RSNLOOPFingerprintIEEE80211 / Wi-Fi
Invalid RSN (802.11i) security tags in a beacon frame can be used to cause loops and denial of service in some versions of the Atheros drivers, as described in CVE-2017-9714 and by Scott Bauer.
RTL8195VD1406FingerprintIEEE80211 / Wi-Fi

A series of vulnerabilities in the RTL8195A Wi-Fi drivers can allow code execution without authentication, as described in CVE-2020-9395 and the VDOO paper here.

Over-sized EAPOL Key packets can be used to trigger overflows in the driver and gain code execution.

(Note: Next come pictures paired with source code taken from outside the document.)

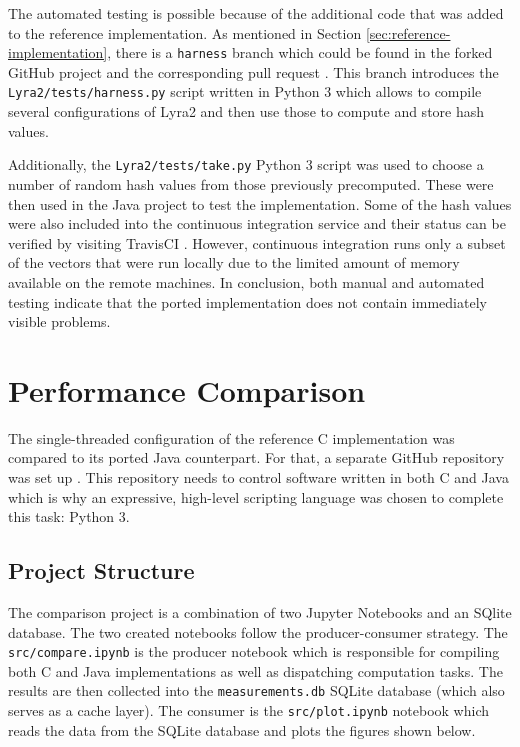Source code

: The automated testing is possible because of the additional code that was added to the reference implementation. As mentioned in Section \ref{sec:reference-implementation}, there is a \verb|harness| branch which could be found in the forked GitHub project \cite{github:2017:lyra-copy} and the corresponding pull request \cite{github:2017:lyra-pr}. This branch introduces the \verb|Lyra2/tests/harness.py| script written in Python 3 which allows to compile several configurations of Lyra2 and then use those to compute and store hash values.

Additionally, the \verb|Lyra2/tests/take.py| Python 3 script was used to choose a number of random hash values from those previously precomputed. These were then used in the Java project to test the implementation. Some of the hash values were also included into the continuous integration service and their status can be verified by visiting TravisCI \cite{travis:2017:lyra}. However, continuous integration runs only a subset of the vectors that were run locally due to the limited amount of memory available on the remote machines. In conclusion, both manual and automated testing indicate that the ported implementation does not contain immediately visible problems.

\section{Performance Comparison}
\label{sec:performance-comparison}

The single-threaded configuration of the reference C implementation was compared to its ported Java counterpart. For that, a separate GitHub repository was set up \cite{github:2017:lyra2-compare}. This repository needs to control software written in both C and Java which is why an expressive, high-level scripting language was chosen to complete this task: Python 3.

\subsection{Project Structure}

The comparison project \cite{github:2017:lyra2-compare} is a combination of two Jupyter Notebooks \cite{jupyter:2017:jupyter} and an SQlite database. The two created notebooks follow the producer-consumer strategy. The \texttt{src/compare.ipynb} is the producer notebook which is responsible for compiling both C and Java implementations as well as dispatching computation tasks. The results are then collected into the \texttt{measurements.db} SQLite database (which also serves as a cache layer). The consumer is the \texttt{src/plot.ipynb} notebook which reads the data from the SQLite database and plots the figures shown below.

RTLWIFIP2PFingerprintIEEE80211 / Wi-Fi
A vulnerability in the Linux RTLWIFI driver could lead to code execution or a denial of service, as described in CVE-2019-17666 and the LKML mailing list. This attack involves malformed Wi-Fi Direct P2P Notification of Absence frames.
VDOO202027301FingerprintIEEE80211 / Wi-Fi
A vulnerability discovered by VDOO in the RTL8170C chipset could be used to execute code on the device with over-long key responses in the WPA handshake. This attack has not been seen in the wild yet, and requires knowledge of the victim devices WPA PSK. A WPA RSN key response with a total length over 0x101 bytes can be used to overflow a static buffer. The attack is described in CVE-2020-27301 and the VDOO report here.
VDOO202027302FingerprintIEEE80211 / Wi-Fi
A vulnerability discovered by VDOO in the RTL8170C chipset could be used to execute code on the device with over-long key responses in the WPA handshake. This attack has not been seen in the wild yet, and requires knowledge of the victim devices WPA PSK. A WPA RSN key response with AES encryption and a length over 0x80 can be used to overflow a static buffer. The attack is described in CVE-2020-27302 and the VDOO report here.
WMMOVERFLOWFingerprintIEEE80211 / Wi-Fi
The Wi-Fi standard specifies 24 bytes for WMM IE tags. Over-sized WMM fields may be an attempt to exploit bugs in Broadcom chipsets, such as the Broadpwn attack.
WPSBRUTETrend / StatefulIEEE80211 / Wi-Fi

The WPS protocol has been shown to have numerous vulnerabilities, including errors in how the key exchanged is processed making it much weaker against brute force attacks.

Excessive WPS negotiation attempts may indicate a brute force attack such as Reaver against a WPS enabled Access Point.

WMMTSPECFingerprintIEEE80211 / Wi-Fi
Too many WMMTSPEC options were seen in a probe response; this may be triggered by CVE-2017-11013 as described by Scott Bauer.